Como no será posible hacer desaparecer dicho fenómeno, a lo único que se podrá aspirar es a que se produzca de manera legal y ordenada, en el marco del respeto a los derechos humanos y la dignidad de las personas.

Mientras tanto, es mucho lo que los pueblos podrán beneficiarse de dicha situación, a través del envío de remesas, creación de redes de contactos y cooperación, la formación de recursos humanos, la transferencia tecnológica y las diversas formas de colaboración e intercambio.

Por otra parte, debemos indicar que los graves acontecimientos que recientemente han tenido lugar en el Medio Oriente, nos han llenado de alarma y consternación. Representan un dramático recordatorio de que todavía persisten tensiones que amenazan la paz de regiones enteras.

Como otros conflictos, el existente entre Israel y sus vecinos sólo podrá encontrar solución mediante el diálogo y gracias a los buenos oficios de la ONU, que recientemente logró el cese de hostilidades entre las partes en disputa. Confiamos en que de manera definitiva la paz alcanzará a esa región y permitirá el desarrollo de mejores niveles de comprensión, tolerancia y convivencia entre sus habitantes.

La República Dominicana mantiene su interés en continuar participando en la promoción de los procesos de fortalecimiento de la paz y la solución de conflictos.

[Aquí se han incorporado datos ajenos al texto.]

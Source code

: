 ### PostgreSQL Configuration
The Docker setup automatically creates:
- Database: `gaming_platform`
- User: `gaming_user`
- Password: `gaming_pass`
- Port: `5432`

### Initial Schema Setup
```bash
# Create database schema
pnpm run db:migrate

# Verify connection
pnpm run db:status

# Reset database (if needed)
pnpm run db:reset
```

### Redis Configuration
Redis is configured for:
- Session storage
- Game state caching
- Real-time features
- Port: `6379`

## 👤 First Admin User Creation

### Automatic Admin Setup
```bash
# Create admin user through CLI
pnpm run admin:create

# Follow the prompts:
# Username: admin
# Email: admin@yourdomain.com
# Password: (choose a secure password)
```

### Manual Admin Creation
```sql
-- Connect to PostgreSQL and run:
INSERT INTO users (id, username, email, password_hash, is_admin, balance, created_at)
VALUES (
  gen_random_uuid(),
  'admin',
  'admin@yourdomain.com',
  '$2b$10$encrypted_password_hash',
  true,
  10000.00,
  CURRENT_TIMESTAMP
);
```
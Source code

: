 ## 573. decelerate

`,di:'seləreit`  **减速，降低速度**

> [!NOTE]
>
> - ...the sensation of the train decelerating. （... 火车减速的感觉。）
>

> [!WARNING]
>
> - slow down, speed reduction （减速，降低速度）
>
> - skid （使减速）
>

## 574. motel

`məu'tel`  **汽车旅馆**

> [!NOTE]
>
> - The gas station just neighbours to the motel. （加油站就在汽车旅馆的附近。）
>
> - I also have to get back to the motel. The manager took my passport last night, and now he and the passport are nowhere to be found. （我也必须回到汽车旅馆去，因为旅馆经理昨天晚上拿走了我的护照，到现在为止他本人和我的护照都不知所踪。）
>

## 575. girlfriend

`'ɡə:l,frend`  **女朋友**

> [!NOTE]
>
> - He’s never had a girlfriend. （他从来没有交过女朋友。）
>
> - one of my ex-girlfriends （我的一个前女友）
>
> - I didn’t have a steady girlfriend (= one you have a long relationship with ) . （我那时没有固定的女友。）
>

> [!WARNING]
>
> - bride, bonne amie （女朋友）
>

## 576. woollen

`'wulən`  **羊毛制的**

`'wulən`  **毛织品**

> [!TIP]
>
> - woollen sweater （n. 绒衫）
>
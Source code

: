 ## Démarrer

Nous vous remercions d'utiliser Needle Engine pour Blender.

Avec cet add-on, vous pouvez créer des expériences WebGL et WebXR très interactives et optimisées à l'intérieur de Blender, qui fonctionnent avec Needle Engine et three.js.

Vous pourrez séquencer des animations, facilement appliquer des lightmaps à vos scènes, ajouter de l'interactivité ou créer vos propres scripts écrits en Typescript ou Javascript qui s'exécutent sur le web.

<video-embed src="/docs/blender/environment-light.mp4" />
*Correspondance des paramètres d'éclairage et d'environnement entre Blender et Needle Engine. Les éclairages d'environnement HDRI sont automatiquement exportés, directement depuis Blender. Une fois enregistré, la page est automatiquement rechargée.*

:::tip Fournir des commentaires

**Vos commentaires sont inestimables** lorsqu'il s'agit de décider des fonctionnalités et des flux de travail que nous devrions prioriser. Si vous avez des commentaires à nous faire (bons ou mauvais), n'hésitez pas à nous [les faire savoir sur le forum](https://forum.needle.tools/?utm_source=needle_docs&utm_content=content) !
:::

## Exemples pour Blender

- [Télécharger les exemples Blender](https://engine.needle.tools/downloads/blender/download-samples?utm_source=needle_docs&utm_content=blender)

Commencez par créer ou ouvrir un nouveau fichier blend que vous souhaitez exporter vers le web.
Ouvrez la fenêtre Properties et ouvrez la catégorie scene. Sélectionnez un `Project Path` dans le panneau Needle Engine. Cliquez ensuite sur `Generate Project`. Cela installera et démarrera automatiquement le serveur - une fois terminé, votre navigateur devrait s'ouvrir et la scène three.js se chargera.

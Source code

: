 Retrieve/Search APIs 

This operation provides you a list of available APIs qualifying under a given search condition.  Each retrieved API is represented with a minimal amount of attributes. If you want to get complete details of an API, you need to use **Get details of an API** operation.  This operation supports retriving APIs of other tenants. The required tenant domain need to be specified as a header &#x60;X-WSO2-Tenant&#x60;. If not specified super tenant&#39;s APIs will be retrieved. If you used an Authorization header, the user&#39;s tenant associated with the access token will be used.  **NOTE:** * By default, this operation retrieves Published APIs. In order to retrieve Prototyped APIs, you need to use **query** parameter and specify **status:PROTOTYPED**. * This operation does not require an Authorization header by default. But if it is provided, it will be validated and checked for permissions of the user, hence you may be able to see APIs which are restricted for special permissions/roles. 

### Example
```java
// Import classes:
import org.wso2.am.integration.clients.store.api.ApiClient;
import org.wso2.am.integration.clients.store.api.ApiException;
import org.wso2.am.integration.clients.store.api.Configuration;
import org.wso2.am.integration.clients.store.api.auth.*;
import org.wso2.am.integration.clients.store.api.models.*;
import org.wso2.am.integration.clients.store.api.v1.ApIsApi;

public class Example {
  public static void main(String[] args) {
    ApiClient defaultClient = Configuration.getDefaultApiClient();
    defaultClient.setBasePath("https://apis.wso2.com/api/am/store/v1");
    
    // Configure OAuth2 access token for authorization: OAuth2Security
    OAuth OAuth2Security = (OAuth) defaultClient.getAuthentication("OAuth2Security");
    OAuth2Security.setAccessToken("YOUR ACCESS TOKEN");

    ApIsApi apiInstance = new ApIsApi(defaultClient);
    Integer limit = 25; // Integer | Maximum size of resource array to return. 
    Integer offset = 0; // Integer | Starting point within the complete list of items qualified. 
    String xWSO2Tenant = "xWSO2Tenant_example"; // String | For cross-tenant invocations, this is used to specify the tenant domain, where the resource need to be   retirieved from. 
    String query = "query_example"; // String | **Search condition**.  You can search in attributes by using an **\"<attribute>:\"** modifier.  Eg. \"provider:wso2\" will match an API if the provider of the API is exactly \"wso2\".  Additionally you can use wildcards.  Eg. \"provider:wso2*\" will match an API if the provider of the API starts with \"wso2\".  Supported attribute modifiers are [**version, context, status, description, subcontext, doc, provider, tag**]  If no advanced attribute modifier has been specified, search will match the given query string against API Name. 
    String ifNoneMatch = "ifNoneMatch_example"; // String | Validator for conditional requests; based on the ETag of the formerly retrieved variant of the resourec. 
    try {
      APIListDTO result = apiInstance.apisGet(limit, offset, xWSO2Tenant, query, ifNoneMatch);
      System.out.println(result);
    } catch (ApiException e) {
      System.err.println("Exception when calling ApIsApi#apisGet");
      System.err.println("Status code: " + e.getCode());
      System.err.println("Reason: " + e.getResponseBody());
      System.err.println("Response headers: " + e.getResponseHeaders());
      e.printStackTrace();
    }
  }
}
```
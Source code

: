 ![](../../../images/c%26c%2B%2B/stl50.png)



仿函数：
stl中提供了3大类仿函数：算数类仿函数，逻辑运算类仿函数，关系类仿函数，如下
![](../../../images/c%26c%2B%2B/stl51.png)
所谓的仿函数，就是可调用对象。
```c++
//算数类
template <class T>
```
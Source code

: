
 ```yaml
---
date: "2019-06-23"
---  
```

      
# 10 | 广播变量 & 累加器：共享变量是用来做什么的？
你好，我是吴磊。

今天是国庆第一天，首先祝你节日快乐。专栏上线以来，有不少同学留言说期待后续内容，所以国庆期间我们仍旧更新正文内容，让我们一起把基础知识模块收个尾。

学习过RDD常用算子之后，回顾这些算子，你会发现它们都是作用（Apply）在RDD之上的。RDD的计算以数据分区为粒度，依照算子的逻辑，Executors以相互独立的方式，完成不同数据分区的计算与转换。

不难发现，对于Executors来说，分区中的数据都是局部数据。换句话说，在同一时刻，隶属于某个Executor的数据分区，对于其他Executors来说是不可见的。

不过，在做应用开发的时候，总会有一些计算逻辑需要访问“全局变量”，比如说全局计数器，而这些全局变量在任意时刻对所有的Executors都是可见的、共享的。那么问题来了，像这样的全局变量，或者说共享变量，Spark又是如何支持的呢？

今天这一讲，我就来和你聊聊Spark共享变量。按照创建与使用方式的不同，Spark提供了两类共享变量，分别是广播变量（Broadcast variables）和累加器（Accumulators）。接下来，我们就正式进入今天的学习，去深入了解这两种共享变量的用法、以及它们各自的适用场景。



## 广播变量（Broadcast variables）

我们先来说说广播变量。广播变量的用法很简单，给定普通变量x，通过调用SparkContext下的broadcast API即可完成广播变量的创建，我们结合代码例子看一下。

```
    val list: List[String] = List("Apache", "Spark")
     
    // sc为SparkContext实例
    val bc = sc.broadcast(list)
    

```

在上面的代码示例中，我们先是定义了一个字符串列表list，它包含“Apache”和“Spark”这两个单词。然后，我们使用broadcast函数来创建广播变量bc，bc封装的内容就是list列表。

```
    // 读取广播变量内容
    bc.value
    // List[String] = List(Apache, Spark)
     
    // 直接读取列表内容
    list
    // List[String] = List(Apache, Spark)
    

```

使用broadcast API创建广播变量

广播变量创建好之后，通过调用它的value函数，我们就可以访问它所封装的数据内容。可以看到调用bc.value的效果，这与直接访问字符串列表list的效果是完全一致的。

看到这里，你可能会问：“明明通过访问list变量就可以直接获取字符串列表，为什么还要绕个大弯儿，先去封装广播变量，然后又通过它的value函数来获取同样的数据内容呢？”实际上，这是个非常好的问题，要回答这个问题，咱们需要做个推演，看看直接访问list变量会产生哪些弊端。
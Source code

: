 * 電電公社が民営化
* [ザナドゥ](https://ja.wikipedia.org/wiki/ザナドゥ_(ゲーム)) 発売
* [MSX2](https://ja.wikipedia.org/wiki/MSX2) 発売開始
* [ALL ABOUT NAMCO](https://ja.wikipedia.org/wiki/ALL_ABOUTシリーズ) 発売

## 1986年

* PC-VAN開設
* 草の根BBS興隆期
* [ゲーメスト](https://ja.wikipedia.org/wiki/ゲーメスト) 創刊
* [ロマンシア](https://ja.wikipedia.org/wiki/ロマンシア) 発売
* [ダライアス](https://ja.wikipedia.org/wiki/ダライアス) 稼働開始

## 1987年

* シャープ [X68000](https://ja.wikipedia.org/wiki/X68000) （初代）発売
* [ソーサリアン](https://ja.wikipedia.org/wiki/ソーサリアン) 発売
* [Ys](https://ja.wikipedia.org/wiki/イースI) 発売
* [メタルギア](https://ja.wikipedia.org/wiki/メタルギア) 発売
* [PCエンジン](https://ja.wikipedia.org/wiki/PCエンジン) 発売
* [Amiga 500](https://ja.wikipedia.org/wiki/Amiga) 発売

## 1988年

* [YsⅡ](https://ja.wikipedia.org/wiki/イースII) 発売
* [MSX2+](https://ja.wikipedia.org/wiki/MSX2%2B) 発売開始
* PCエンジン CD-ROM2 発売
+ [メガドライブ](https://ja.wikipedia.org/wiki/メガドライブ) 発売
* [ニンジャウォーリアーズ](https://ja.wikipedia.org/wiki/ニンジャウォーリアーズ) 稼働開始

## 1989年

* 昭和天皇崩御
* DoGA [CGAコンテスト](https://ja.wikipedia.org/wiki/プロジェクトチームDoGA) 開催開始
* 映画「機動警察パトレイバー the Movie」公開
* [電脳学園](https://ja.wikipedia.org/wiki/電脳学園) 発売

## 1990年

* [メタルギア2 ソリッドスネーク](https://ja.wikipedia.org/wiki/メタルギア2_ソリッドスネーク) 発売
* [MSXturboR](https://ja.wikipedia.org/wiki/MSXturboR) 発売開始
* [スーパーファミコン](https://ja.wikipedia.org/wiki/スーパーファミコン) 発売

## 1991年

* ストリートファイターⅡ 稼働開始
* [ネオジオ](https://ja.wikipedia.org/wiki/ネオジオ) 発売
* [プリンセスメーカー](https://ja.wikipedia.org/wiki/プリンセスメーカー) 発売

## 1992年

Reiteramos nuestro profundo compromiso con las actividades y los objetivos del Instituto Internacional de las Naciones Unidas para la Investigación y Promoción de la Mujer (INSTRAW), por considerar que son compatibles con el adelanto y la dignidad de la mujer de todo el mundo, y en particular de la mujer en países como la República Dominicana.

Como país anfitrión, saludamos calurosamente el apoyo dado por los Estados miembros al INSTRAW.

Finalmente, Señora Presidenta:

La República Dominicana ha asumido un fuerte compromiso con el restablecimiento de la estabilidad de Haití, y en esa virtud aplaude la reciente decisión del Consejo de Seguridad de extender por seis meses más el mandato de la Misión de Estabilización, la MINUSTAH.

Para nuestro país, el incremento de la colaboración internacional para mantener el ritmo de reconstrucción de esa nación hermana es de particular interés. Con respecto a nosotros, nuestras relaciones se expresan igualmente a través de la Comisión Mixta Dominico-Haitiana, instancia que nuestros dos gobiernos están ahora empeñados en reactivar, al reconocerla como la más apropiada para la discusión y la búsqueda de acuerdos a los tantos temas que nos son comunes.

Al terminar mis palabras, hacemos votos para que este sistema de las Naciones Unidas pueda renovarse y fortalecerse, a los fines de que pueda desempeñar un rol cada vez más activo, dinámico y efectivo, en la garantía del cumplimiento de los valores y principios que fueron consagrados en la Carta de San Francisco, como forma de asegurar que la Paz en la Tierra será la forma habitual de convivencia entre los seres humanos.